Impact of mono- and di-β-galactose moieties in in vitro / in vivo anticancer efficacy of pyropheophorbide-carbohydrate conjugates by photodynamic therapy

To investigate the impact of mono- and di-β-galactose moieties in tumor uptake and photodynamic therapy (PDT) efficacy, HPPH [3-(1′-hexyloxy)ethyl-3-devinylpyropheophorobide-a], the meso pyropheophorbide-a [3-ethyl-3-devinyl-pyropheophorbide-a], and the corresponding 20-benzoic acid analogs were used as starting materials. Reaction of the intermediates containing one or two carboxylic acid functionalities with 1-aminogalactose afforded the desired 17(2)- or 20(4′)- mono- and 17(2), 20(4′)-di galactose conjugated photosensitizers (PSs) with and without a carboxylic acid group. The overall lipophilicity caused by the presence of galactose in combination with either an ethyl or (1′-hexyloxy)ethyl side chain at position-3 of the macrocycle made a significant difference in in vitro uptake by tumor cells and photoreaction upon light exposure.
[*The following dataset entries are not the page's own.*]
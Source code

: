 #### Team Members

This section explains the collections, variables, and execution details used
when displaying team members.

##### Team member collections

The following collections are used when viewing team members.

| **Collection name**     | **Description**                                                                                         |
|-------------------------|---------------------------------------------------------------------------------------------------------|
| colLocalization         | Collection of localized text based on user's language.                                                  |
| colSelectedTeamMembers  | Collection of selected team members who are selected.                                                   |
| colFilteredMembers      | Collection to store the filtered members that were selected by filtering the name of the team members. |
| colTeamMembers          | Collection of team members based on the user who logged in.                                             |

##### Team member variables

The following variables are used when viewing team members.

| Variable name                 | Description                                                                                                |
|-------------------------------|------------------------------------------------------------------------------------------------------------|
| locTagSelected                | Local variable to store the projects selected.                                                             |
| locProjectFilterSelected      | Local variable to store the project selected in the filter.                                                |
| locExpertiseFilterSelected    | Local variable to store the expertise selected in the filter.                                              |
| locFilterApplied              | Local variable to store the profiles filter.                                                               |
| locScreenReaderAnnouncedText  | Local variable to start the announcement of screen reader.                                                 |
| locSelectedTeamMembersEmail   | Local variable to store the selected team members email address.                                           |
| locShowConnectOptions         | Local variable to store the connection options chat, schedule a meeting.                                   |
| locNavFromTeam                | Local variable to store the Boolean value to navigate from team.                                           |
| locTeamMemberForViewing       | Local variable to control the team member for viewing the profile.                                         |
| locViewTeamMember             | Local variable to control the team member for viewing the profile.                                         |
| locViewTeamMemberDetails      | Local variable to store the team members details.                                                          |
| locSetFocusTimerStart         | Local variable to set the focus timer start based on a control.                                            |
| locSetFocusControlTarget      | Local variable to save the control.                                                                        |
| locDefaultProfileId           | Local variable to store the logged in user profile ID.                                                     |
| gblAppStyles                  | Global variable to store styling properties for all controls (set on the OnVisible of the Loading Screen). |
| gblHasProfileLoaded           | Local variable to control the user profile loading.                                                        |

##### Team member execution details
Interestingly, among the PSs investigated, compared to HPPH 1 the carbohydrate conjugates 2 and 11 in which β-galactose moieties are conjugated at positions 17(2) and 20(4′) of meso-pyro pheophorbide-a showed similar in vitro efficacy in FaDu cell lines, but in SCID mice bearing FaDu tumors (head & neck) Ps 11 gave significantly improved long-term tumor cure.